Exercise directions —
Below are the data; count the lines with the string "Calculator" in them and give that number only.

Data to process —
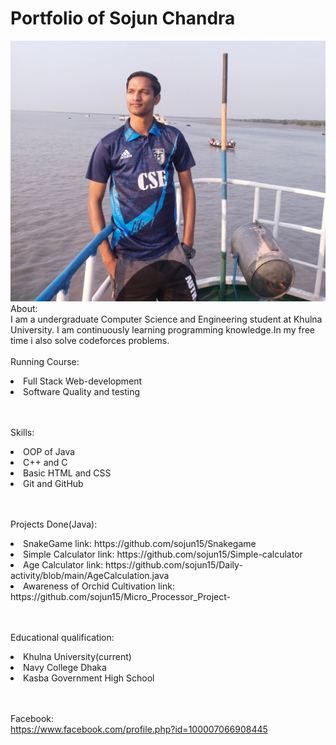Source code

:# Portfolio of Sojun Chandra

![picture](scs.jpg)
<br>
About:<br>
I am a undergraduate Computer Science and Engineering student at Khulna University.
I am continuously learning programming knowledge.In my free time i also solve codeforces problems.
<br><br>
Running Course:<br>
<li> Full Stack Web-development
<li> Software Quality and testing

<br><br>
Skills:
<li>OOP of Java 
<li> C++ and C
<li> Basic HTML and CSS
<li> Git and GitHub

<br><br>
Projects Done(Java):
<li> SnakeGame link: https://github.com/sojun15/Snakegame
<li> Simple Calculator link: https://github.com/sojun15/Simple-calculator
<li> Age Calculator link: https://github.com/sojun15/Daily-activity/blob/main/AgeCalculation.java
<li> Awareness of Orchid Cultivation link: https://github.com/sojun15/Micro_Processor_Project-

<br><br> 
Educational qualification:
<li>Khulna University(current)
<li> Navy College Dhaka
<li> Kasba Government High School


<br><br>
Facebook: <br>
https://www.facebook.com/profile.php?id=100007066908445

Response for this exercise —
2